In fact, much of the ecosystem and climate on this planet would probably be contingent upon local topography. The aspect of a slope could very well determine what types of organisms can survive there. It certainly effects plant distribution on Earth, with more heat tolerant plants growing on the south slopes of a mountain in the northern hemisphere, and more lush growth on the shadier northern slopes. On a tidally locked planet, a slope with a sun-facing aspect will have very different conditions than one with an ani-sun-facing aspect, and an aspect with a similar angle to the ground at the substellar zone would probably be uninhabitable to all but the hardiest lifeforms. I expect that life would flourish best in mountainous regions where there is plenty of shade. Remember that the shadows on this planet are more or less permanent.

Long story short, look at Earth, and adapt things like prevailing wind direction, topography, and angular distance from the equator/substellar point, into a suitable orientation and position on your tidally locked planet. That's what I do when building this fascinating type of world.

I hope this was helpful.

Answer 2

You haven't specified the type of star, but to get a tidally locked planet within the habitable zone it will have to be an M (red dwarf) or K (orange dwarf), at a distance of ≤0.6 AU:

This also means the planet's period will be somewhere between 12 and 219 days, a little short of the desired 250, according to some quick calculations (try it here, keeping in mind you need to use values to the left of the Tidal lock radius that fall within the yellow Habitable zone). This means your Coriolis effect will be stronger than anticipated, but that's a good thing because you want the atmosphere to circulate.

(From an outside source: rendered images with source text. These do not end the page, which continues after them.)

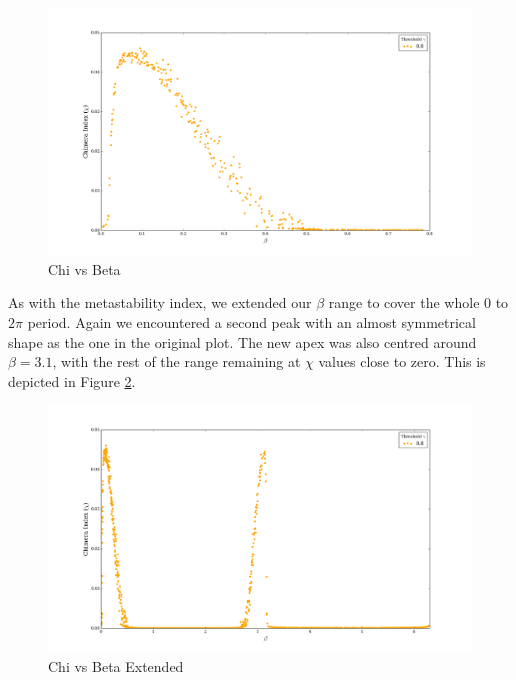 \documentclass[a4paper,11pt]{article}
\begin{document}
\begin{figure}[H]
\begin{center}
\includegraphics[scale = 0.35]{figures/chi_vs_beta_orig}
\end{center}
\caption{
	Chi vs Beta
	\label{fig:chi-vs-beta-orig}
}
\end{figure}

As with the metastability index, we extended our $\beta$ range to cover the whole $0$ to $2\pi$ period. Again we encountered a second peak with an almost symmetrical shape as the one in the original plot. The new apex was also centred around $\beta = 3.1$, with the rest of the range remaining at $\chi$ values close to zero. This is depicted in Figure \ref{fig:chi-vs-beta-ext}.

\begin{figure}[H]
\begin{center}
\includegraphics[scale = 0.35]{figures/chi_vs_beta_ext}
\caption{
	Chi vs Beta Extended
	\label{fig:chi-vs-beta-ext}
}
\end{center}
\end{figure}
\end{document}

Rather than a concentric ring of superheated air, newer models predict the Coriolis force will 'stretch' the substellar atmosphere longitudinally, as in this example:

Source: https://www.pnas.org/content/111/2/629

The left column (A & B) shows direction and speed of surface winds, the right (C & D) ocean currents. Keep in mind this is a model of different ocean planets, with white as sea ice and blue as open ocean, but the pattern holds across multiple simulations: each hemisphere its own atmospheric cell, with temperature, pressure, and so forth, stretching and mirrored along the equator:

Source: https://www.nas.nasa.gov/SC19/demos/demo30.html

Source: http://serious-science.org/the-climate-and-habitability-of-planets-with-eternal-day-and-night-sides-5289

You'll notice the orbital period and other details vary from one simulation to the next, with a general trend of less 'stretch' the longer the period is, with all periods so far being in the low to mid double digits.

To me this suggests climates would be mirrored along the equator for most of the substellar face, with the coldest climates forming arcs across the antistellar face above and below the warmer (but barren) nightside equator.

If you're wed to the 200+ day period and its ultra-low Coriolis, here's what seems to happen when the period approaches 100 days (far right):

Source: https://www.researchgate.net/figure/Different-troposphere-circulation-states-identified-by-Carone-et-al-2015-for-tidally_fig1_321418244

Radial flow, or a single cell filling most of the substellar face of the planet, with what appears to be an atmospheric ridge just this side of the terminator. (Keep in mind this diagram shows the upper atmosphere, so surface winds would be the opposite direction).

From this I would assume a tropical climate at the substellar point, drying to savannah and then hot deserts as it approaches the Terminator, a ring of temperate trees grabbing the last of the useable sunlight at that ridge, then a rapid transition to colder grasslands and shrub-covered sun-facing hillsides before the dark wastes beyond.

The longer the period gets, the smaller the tropical zone and larger the hot desert would get.

Without knowing where your continents would be and how they'd shape ocean currents, and how those currents would interact with the prevailing winds, I don't think it's possible to get more specific than this.